Atti del convegno

 

13. Francesco Maisto

Io sono pronto già da quando sono arrivato, tranne lasciare un momento l'ombrello… Be', il fatto che - entriamo nel vivo del discorso - il fatto che un perito o un collegio peritale formuli una diagnosi di raptus non significa che abbia risposto a un quesito peritale. E questa non è una pura e semplice definizione. Se non si lasciasse chiara la demarcazione tra una diagnosi e la risposta a un quesito peritale, salterebbe una differenza fondamentale tra tutto ciò che è clinico e ciò che è psichiatrico-forense. Senza fare alcun riferimento alla polemica tra la scienza pura e terapeutica e la scienza servente, è però fondamentale mantenere la distinzione.

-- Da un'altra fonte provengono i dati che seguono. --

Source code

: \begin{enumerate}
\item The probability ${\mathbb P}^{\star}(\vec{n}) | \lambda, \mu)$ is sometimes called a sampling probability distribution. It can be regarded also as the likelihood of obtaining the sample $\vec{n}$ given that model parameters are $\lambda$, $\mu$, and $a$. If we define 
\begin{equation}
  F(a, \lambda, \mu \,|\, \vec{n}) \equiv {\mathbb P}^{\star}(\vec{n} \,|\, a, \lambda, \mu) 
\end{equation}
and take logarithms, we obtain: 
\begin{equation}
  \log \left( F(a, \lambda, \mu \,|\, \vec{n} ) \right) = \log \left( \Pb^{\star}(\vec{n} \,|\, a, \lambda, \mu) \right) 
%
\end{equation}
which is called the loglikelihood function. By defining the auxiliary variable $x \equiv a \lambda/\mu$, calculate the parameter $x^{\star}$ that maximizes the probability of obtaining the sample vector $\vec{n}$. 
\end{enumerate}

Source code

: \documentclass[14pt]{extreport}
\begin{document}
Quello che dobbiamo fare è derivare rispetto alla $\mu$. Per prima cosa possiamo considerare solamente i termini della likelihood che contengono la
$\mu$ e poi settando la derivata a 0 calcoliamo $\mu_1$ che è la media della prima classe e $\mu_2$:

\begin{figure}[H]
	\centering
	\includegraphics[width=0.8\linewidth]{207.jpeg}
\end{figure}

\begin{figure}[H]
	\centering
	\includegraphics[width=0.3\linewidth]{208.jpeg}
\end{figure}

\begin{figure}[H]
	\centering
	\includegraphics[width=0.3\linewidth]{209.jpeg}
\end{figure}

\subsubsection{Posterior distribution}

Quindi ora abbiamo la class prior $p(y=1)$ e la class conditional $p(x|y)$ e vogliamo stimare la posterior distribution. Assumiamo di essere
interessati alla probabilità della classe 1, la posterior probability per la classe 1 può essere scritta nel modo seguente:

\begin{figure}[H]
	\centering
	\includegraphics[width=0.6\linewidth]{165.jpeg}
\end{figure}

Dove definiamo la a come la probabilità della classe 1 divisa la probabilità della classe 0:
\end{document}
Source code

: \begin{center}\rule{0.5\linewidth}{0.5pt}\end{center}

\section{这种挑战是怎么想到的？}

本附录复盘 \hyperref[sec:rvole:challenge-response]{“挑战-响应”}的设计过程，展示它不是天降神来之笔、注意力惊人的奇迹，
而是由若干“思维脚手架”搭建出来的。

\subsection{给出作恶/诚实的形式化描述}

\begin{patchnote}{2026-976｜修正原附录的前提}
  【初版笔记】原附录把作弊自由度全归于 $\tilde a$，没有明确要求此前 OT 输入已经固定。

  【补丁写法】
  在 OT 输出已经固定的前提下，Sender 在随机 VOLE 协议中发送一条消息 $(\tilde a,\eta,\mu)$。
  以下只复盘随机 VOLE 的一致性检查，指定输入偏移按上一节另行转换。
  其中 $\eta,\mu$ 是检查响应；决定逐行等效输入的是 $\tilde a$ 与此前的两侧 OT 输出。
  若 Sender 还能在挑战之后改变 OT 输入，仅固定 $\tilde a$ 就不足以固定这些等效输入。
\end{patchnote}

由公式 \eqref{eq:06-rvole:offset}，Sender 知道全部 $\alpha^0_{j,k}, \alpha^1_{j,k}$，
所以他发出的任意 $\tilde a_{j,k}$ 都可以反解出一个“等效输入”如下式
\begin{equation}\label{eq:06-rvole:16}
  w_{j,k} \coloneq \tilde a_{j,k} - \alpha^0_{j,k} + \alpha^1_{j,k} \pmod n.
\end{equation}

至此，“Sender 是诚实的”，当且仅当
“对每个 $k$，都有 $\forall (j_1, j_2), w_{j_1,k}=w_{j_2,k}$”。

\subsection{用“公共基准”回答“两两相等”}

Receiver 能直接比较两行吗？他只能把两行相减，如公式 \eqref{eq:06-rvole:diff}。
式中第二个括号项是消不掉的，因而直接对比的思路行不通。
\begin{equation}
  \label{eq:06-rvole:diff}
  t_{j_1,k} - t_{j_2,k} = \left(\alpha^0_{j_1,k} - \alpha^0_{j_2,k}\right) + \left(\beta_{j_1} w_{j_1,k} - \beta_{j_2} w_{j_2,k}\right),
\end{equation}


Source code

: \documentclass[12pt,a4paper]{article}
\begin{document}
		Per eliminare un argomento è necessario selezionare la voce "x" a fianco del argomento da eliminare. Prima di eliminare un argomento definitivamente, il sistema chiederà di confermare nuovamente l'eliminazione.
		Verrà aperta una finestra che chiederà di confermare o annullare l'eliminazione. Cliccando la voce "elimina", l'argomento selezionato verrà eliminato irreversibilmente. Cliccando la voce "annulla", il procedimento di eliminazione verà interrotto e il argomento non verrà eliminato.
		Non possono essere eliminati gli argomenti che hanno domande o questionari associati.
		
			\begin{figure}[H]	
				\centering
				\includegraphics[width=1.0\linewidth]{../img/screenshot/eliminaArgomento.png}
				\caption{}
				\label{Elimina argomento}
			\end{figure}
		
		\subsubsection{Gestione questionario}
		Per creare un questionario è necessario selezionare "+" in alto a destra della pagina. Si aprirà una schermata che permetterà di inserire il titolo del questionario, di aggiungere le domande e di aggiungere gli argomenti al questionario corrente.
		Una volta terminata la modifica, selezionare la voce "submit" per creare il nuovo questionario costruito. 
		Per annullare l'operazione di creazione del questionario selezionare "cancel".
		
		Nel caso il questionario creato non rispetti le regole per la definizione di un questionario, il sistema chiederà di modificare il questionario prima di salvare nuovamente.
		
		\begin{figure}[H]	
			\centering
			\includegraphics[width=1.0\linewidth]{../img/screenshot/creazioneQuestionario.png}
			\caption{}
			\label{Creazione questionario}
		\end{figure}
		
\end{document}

Il fatto che poi il perito risponda al quesito peritale parlando di raptus, sembra improprio, almeno per quanto riguarda la risposta al quesito. Perché l'argomentazione dell'attività peritale può essere un'argomentazione che fa riferimento al raptus, (e qui concordo con Marta Bertolino quando diceva che la qualificazione di raptus è data specificamente dalla giurisprudenza a quella anomalia che riguarda un quadro epilettoide; si parla appunto di raptus epilettoide o di accesso epilettico); e tuttavia il perito non può terminare dicendo "si è trattato di un raptus", farebbe probabilmente un buon lavoro dal punto di vista clinico, ma certamente dal punto di vista psichiatrico-forense farebbe un pessimo lavoro. Perché la risposta non può che essere se al momento in cui commise quel fatto era da ritenere imputabile perché infermo di mente, e sono le formulazioni tipiche del nostro Codice Penale oppure se le condizioni di salute mentale erano gravemente scemate in modo da richiamare il concetto di semi-infermità. Al di là del quesito ulteriore, e talvolta necessario, in relazione alla pericolosità sociale.

Quindi, il fatto che si parli di raptus non significa, di per sé nell'immediato, andare a ritenere la completa incapacità di intendere di volere al momento del fatto, quindi l'infermità, quindi la non imputabilità.
E non è una composizione a rime baciate, non necessariamente la non imputabilità deve corrispondere a un riconoscimento di raptus.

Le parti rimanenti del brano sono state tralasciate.